Question

D, E and F are respectively the mid-points of the sides AB, BC and CA of a $\Delta ABC$. Prove that by joining these mid-points D, E and F, the $\Delta ABC$ is divided into four congruent triangles.

Answer 1

Given in a $\Delta ABC,D,E$ and F respectively the mid-points of the sides AB, BC and CA.

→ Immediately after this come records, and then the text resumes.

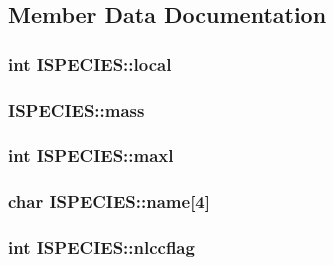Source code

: \subsection{Member Data Documentation}
\hypertarget{struct_i_s_p_e_c_i_e_s_a1402f86199db95ba01663b2f50f2e465}{
\subsubsection[{local}]{\setlength{\rightskip}{0pt plus 5cm}int I\-S\-P\-E\-C\-I\-E\-S\-::local}}\label{struct_i_s_p_e_c_i_e_s_a1402f86199db95ba01663b2f50f2e465}
\hypertarget{struct_i_s_p_e_c_i_e_s_a027bea73176b41a47d1ef64e88e73295}{
\subsubsection[{mass}]{ I\-S\-P\-E\-C\-I\-E\-S\-::mass}}\label{struct_i_s_p_e_c_i_e_s_a027bea73176b41a47d1ef64e88e73295}
\hypertarget{struct_i_s_p_e_c_i_e_s_ae9189f2465cbf7b06022c60ff0a9430f}{
\subsubsection[{maxl}]{\setlength{\rightskip}{0pt plus 5cm}int I\-S\-P\-E\-C\-I\-E\-S\-::maxl}}\label{struct_i_s_p_e_c_i_e_s_ae9189f2465cbf7b06022c60ff0a9430f}
\hypertarget{struct_i_s_p_e_c_i_e_s_ad7825900213436986358d2fb66e8ed92}{
\subsubsection[{name}]{\setlength{\rightskip}{0pt plus 5cm}char I\-S\-P\-E\-C\-I\-E\-S\-::name\mbox{[}4\mbox{]}}}\label{struct_i_s_p_e_c_i_e_s_ad7825900213436986358d2fb66e8ed92}
\hypertarget{struct_i_s_p_e_c_i_e_s_ac9a0575c5ad036e57132c18fe26e592a}{
\subsubsection[{nlccflag}]{\setlength{\rightskip}{0pt plus 5cm}int I\-S\-P\-E\-C\-I\-E\-S\-::nlccflag}}\label{struct_i_s_p_e_c_i_e_s_ac9a0575c5ad036e57132c18fe26e592a}
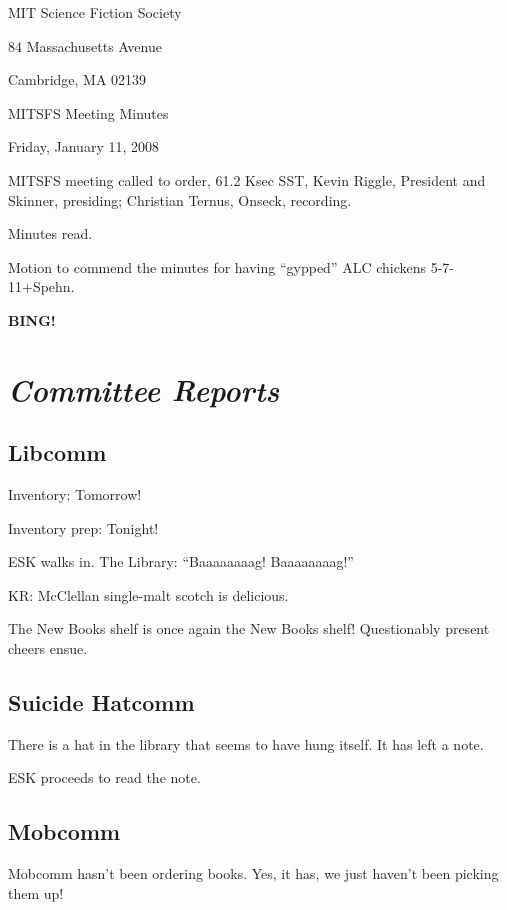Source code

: \documentclass[10pt]{article}
\newcommand{\bing}{{\bf BING!} }
\newcommand{\goto}[1]{\bing \vskip 12pt \section*{{\em{#1}}}}
\begin{document}
\begin{center}

MIT Science Fiction Society

84 Massachusetts Avenue

Cambridge, MA 02139

\vspace{12pt}

MITSFS Meeting Minutes

Friday, January 11, 2008

\end{center}

\vspace{18pt}

\setlength{\parskip}{6pt}

\noindent
MITSFS meeting called to order, 61.2 Ksec SST,
Kevin Riggle, President and Skinner, presiding; Christian Ternus, Onseck, recording.

Minutes read.

Motion to commend the minutes for having ``gypped'' ALC chickens 5-7-11+Spehn.

\BING

\goto{Committee Reports}

\subsection*{Libcomm}

Inventory: Tomorrow!

Inventory prep: Tonight!

ESK walks in.  The Library:  ``Baaaaaaaag!  Baaaaaaaag!''

KR:  McClellan single-malt scotch is delicious.

The New Books shelf is once again the New Books shelf!  Questionably
present cheers ensue.

\subsection*{Suicide Hatcomm}

There is a hat in the library that seems to have hung itself.  It has left a note.

ESK proceeds to read the note.

\subsection*{Mobcomm}

Mobcomm hasn't been ordering books.  Yes, it has, we just haven't been picking them up!
\end{document}
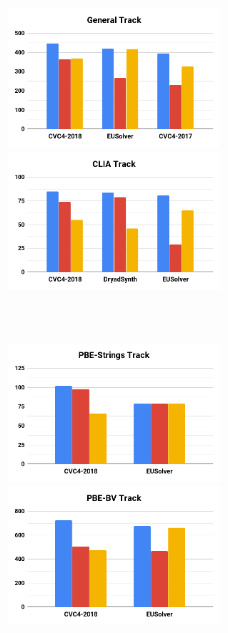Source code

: \begin{figure}
	\begin{center}
		\vspace{3em}
		\begin{minipage}{\textwidth}
			\centering%
			\includegraphics[width=0.5\textwidth]{figures/TrackGeneral.png}%
			\includegraphics[width=0.5\textwidth]{figures/TrackCLIA.png}
		\end{minipage}
		\\[1cm]
		\begin{minipage}{\textwidth}
			\centering%
			\includegraphics[width=0.5\textwidth]{figures/TrackPBE-Strings.png}%
			\includegraphics[width=0.5\textwidth]{figures/TrackPBE-BV.png}
		\end{minipage}
		\\[1cm]

\end{center}
\end{figure}
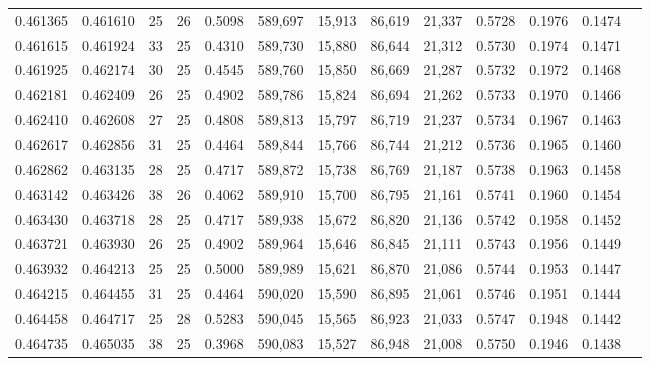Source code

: \begin{tabular}{rrrrrrrrrrrrr}
0.461365 & 0.461610 &    25 &  26 &                                     0.5098 & 589,697 &  15,913 &  86,619 &  21,337 & 0.5728 & 0.1976 & 0.1474 \\
0.461615 & 0.461924 &    33 &  25 &                                     0.4310 & 589,730 &  15,880 &  86,644 &  21,312 & 0.5730 & 0.1974 & 0.1471 \\
0.461925 & 0.462174 &    30 &  25 &                                     0.4545 & 589,760 &  15,850 &  86,669 &  21,287 & 0.5732 & 0.1972 & 0.1468 \\
0.462181 & 0.462409 &    26 &  25 &                                     0.4902 & 589,786 &  15,824 &  86,694 &  21,262 & 0.5733 & 0.1970 & 0.1466 \\
0.462410 & 0.462608 &    27 &  25 &                                     0.4808 & 589,813 &  15,797 &  86,719 &  21,237 & 0.5734 & 0.1967 & 0.1463 \\
0.462617 & 0.462856 &    31 &  25 &                                     0.4464 & 589,844 &  15,766 &  86,744 &  21,212 & 0.5736 & 0.1965 & 0.1460 \\
0.462862 & 0.463135 &    28 &  25 &                                     0.4717 & 589,872 &  15,738 &  86,769 &  21,187 & 0.5738 & 0.1963 & 0.1458 \\
0.463142 & 0.463426 &    38 &  26 &                                     0.4062 & 589,910 &  15,700 &  86,795 &  21,161 & 0.5741 & 0.1960 & 0.1454 \\
0.463430 & 0.463718 &    28 &  25 &                                     0.4717 & 589,938 &  15,672 &  86,820 &  21,136 & 0.5742 & 0.1958 & 0.1452 \\
0.463721 & 0.463930 &    26 &  25 &                                     0.4902 & 589,964 &  15,646 &  86,845 &  21,111 & 0.5743 & 0.1956 & 0.1449 \\
0.463932 & 0.464213 &    25 &  25 &                                     0.5000 & 589,989 &  15,621 &  86,870 &  21,086 & 0.5744 & 0.1953 & 0.1447 \\
0.464215 & 0.464455 &    31 &  25 &                                     0.4464 & 590,020 &  15,590 &  86,895 &  21,061 & 0.5746 & 0.1951 & 0.1444 \\
0.464458 & 0.464717 &    25 &  28 &                                     0.5283 & 590,045 &  15,565 &  86,923 &  21,033 & 0.5747 & 0.1948 & 0.1442 \\
0.464735 & 0.465035 &    38 &  25 &                                     0.3968 & 590,083 &  15,527 &  86,948 &  21,008 & 0.5750 & 0.1946 & 0.1438 \\

\end{tabular}

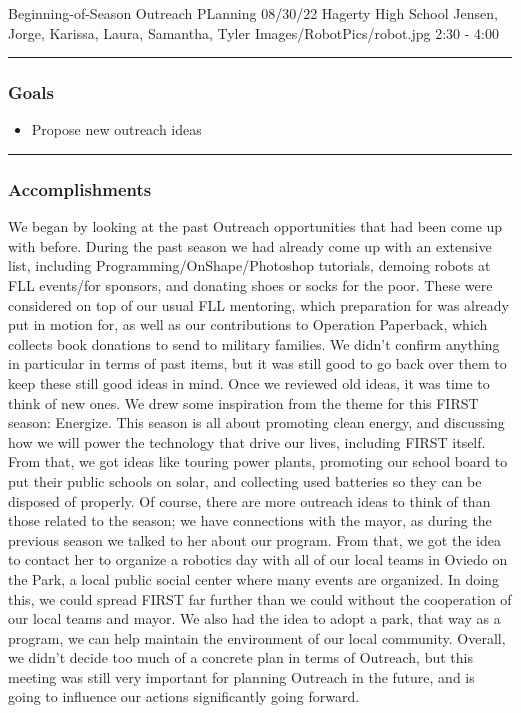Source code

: \insertmeeting 
	{Beginning-of-Season Outreach PLanning} 
	{08/30/22}
	{Hagerty High School}
	{Jensen, Jorge, Karissa, Laura, Samantha, Tyler}
	{Images/RobotPics/robot.jpg}
	{2:30 - 4:00}
	
\noindent\hfil\rule{\textwidth}{.4pt}\hfil
\subsubsection*{Goals}
\begin{itemize}
    \item Propose new outreach ideas

\end{itemize} 

\noindent\hfil\rule{\textwidth}{.4pt}\hfil

\subsubsection*{Accomplishments}
We began by looking at the past Outreach opportunities that had been come up with before. During the past season we had already come up with an extensive list, including Programming/OnShape/Photoshop tutorials, demoing robots at FLL events/for sponsors, and donating shoes or socks for the poor. These were considered on top of our usual FLL mentoring, which preparation for was already put in motion for, as well as our contributions to Operation Paperback, which collects book donations to send to military families. We didn't confirm anything in particular in terms of past items, but it was still good to go back over them to keep these still good ideas in mind. 
Once we reviewed old ideas, it was time to think of new ones. We drew some inspiration from the theme for this FIRST season: Energize. This season is all about promoting clean energy, and discussing how we will power the technology that drive our lives, including FIRST itself. From that, we got ideas like touring power plants, promoting our school board to put their public schools on solar, and collecting used batteries so they can be disposed of properly.
Of course, there are more outreach ideas to think of than those related to the season; we have connections with the mayor, as during the previous season we talked to her about our program. From that, we got the idea to contact her to organize a robotics day with all of our local teams in Oviedo on the Park, a local public social center where many events are organized. In doing this, we could spread FIRST far further than we could without the cooperation of our local teams and mayor. We also had the idea to adopt a park, that way as a program, we can help maintain the environment of our local community.
Overall, we didn't decide too much of a concrete plan in terms of Outreach, but this meeting was still very important for planning Outreach in the future, and is going to influence our actions significantly going forward.


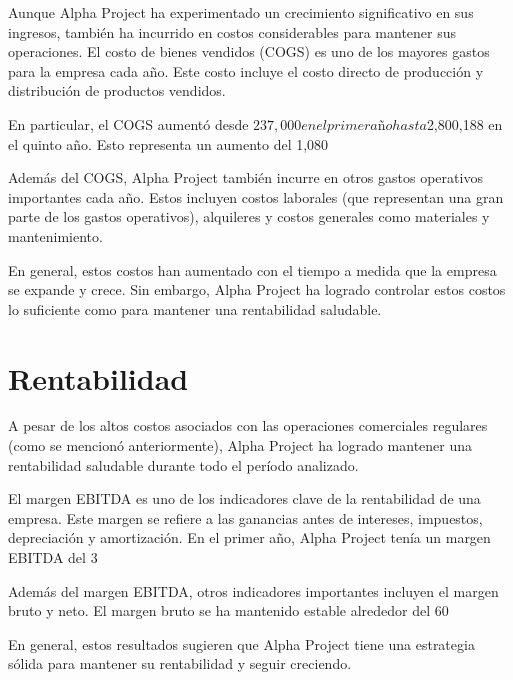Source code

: Aunque Alpha Project ha experimentado un crecimiento significativo en sus ingresos, también ha incurrido en costos considerables para mantener sus operaciones. El costo de bienes vendidos (COGS) es uno de los mayores gastos para la empresa cada año. Este costo incluye el costo directo de producción y distribución de productos vendidos.

En particular, el COGS aumentó desde $237,000 en el primer año hasta $2,800,188 en el quinto año. Esto representa un aumento del 1,080%

Además del COGS, Alpha Project también incurre en otros gastos operativos importantes cada año. Estos incluyen costos laborales (que representan una gran parte de los gastos operativos), alquileres y costos generales como materiales y mantenimiento.

En general, estos costos han aumentado con el tiempo a medida que la empresa se expande y crece. Sin embargo, Alpha Project ha logrado controlar estos costos lo suficiente como para mantener una rentabilidad saludable.

\section{Rentabilidad}

A pesar de los altos costos asociados con las operaciones comerciales regulares (como se mencionó anteriormente), Alpha Project ha logrado mantener una rentabilidad saludable durante todo el período analizado.

El margen EBITDA es uno de los indicadores clave de la rentabilidad de una empresa. Este margen se refiere a las ganancias antes de intereses, impuestos, depreciación y amortización. En el primer año, Alpha Project tenía un margen EBITDA del 3%

Además del margen EBITDA, otros indicadores importantes incluyen el margen bruto y neto. El margen bruto se ha mantenido estable alrededor del 60%

En general, estos resultados sugieren que Alpha Project tiene una estrategia sólida para mantener su rentabilidad y seguir creciendo.

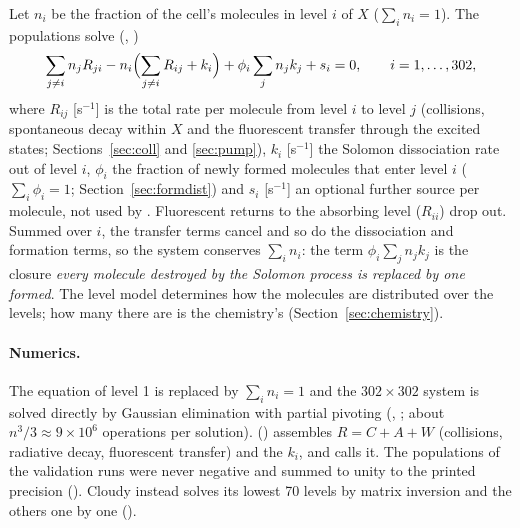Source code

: Let $n_i$ be the fraction of the cell's \Htwo{} molecules in level $i$ of $X$
($\sum_i n_i=1$). The populations solve (,
)
\begin{equation}
  \sum_{j\neq i} n_j R_{ji} - n_i\Bigl(\sum_{j\neq i} R_{ij} + k_i\Bigr)
  + \phi_i \sum_j n_j k_j + s_i = 0,\qquad i=1,\ldots,302,
  \label{eq:balance}
\end{equation}
where $R_{ij}$ [s$^{-1}$] is the total rate per molecule from level $i$ to
level $j$ (collisions, spontaneous decay within $X$ and the fluorescent
transfer through the excited states; Sections~\ref{sec:coll} and
\ref{sec:pump}), $k_i$ [s$^{-1}$] the Solomon dissociation rate out of level
$i$, $\phi_i$ the fraction of newly formed molecules that enter level $i$
($\sum_i\phi_i=1$; Section~\ref{sec:formdist}) and $s_i$ [s$^{-1}$] an optional
further source per molecule, not used by . Fluorescent returns
to the absorbing level ($R_{ii}$) drop out. Summed over $i$, the transfer terms
cancel and so do the dissociation and formation terms, so the system
conserves $\sum_in_i$: the term $\phi_i\sum_jn_jk_j$ is the closure \emph{every
molecule destroyed by the Solomon process is replaced by one formed}. The
level model determines how the molecules are distributed over the levels;
how many there are is the chemistry's (Section~\ref{sec:chemistry}).

\paragraph{Numerics.} The equation of level 1 is replaced by $\sum_in_i=1$
and the $302\times302$ system is solved directly by Gaussian elimination with
partial pivoting (, ; about
$n^3/3\approx9\times10^6$ operations per solution). 
() assembles $R=C+A+W$ (collisions, radiative decay,
fluorescent transfer) and the $k_i$, and calls it. The populations of the
validation runs were never negative and summed to unity to the printed
precision (). Cloudy instead solves its lowest 70 levels by matrix
inversion and the others one by one ().

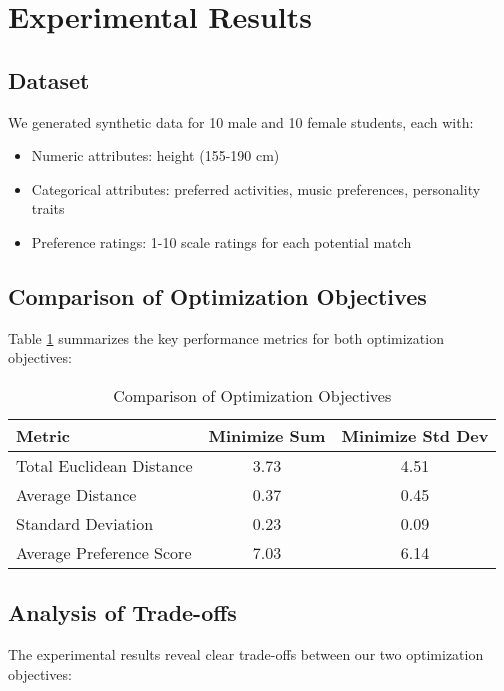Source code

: \documentclass[10pt,journal,compsoc]{IEEEtran}
\begin{document}
\section{Experimental Results}

\subsection{Dataset}
We generated synthetic data for 10 male and 10 female students, each with:
\begin{itemize}
\item Numeric attributes: height (155-190 cm)
\item Categorical attributes: preferred activities, music preferences, personality traits
\item Preference ratings: 1-10 scale ratings for each potential match
\end{itemize}

\subsection{Comparison of Optimization Objectives}

Table \ref{tab:results} summarizes the key performance metrics for both optimization objectives:

\begin{table}[!t]
\caption{Comparison of Optimization Objectives}
\label{tab:results}
\centering
\begin{tabular}{lcc}
\toprule
\textbf{Metric} & \textbf{Minimize Sum} & \textbf{Minimize Std Dev} \\
\midrule
Total Euclidean Distance & 3.73 & 4.51 \\
Average Distance & 0.37 & 0.45 \\
Standard Deviation & 0.23 & 0.09 \\
Average Preference Score & 7.03 & 6.14 \\
\bottomrule
\end{tabular}
\end{table}

\subsection{Analysis of Trade-offs}

The experimental results reveal clear trade-offs between our two optimization objectives:
\end{document}
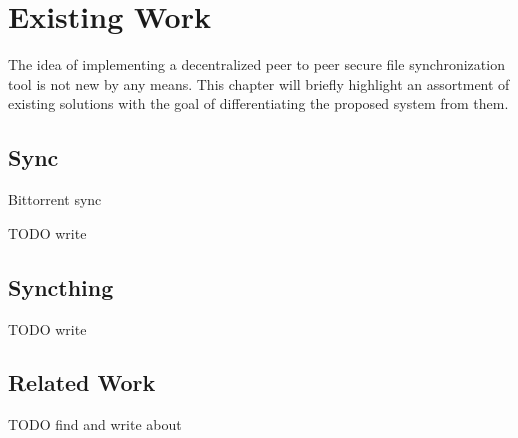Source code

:\chapter{Existing Work}

The idea of implementing a decentralized peer to peer secure file synchronization tool is not new by any means.
This chapter will briefly highlight an assortment of existing solutions with the goal of differentiating the proposed system from them.

\section{Sync}

Bittorrent sync

TODO write

\section{Syncthing}

TODO write

\section{Related Work}

TODO find and write about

To prove $\Delta ABC$ is divided into four congruent triangles.

Proof Since, ABC is a triangle and D, E and F are the mid-points of sides AB, BC and CA, respectively
Then, $AD=BD=\frac{1}{2}AB,BE=EC=\frac{1}{2}BC$
And $AF=CF=\frac{1}{2}AC$
Now, using the mid-point theorem,
$EF||ABandEF=\frac{1}{2}AB=AD=BDED||ACandED=\frac{1}{2}AC=AF=CF$
And $DF||BCandDF=\frac{1}{2}BC=BE=CE$
In $\Delta ADFand\Delta EFD,$ $AD=EF$
$AF=DE$
And DF = FD [Common]
$\therefore$ $\Delta ADF\cong \Delta EFD$ [by SSS congruence rule]
Similarly, $\Delta DEF\cong \Delta EDB$
And $\Delta DEF\cong \Delta CFE$
So, $\Delta ABC$ is divided into four congruent triangles. Hence proved.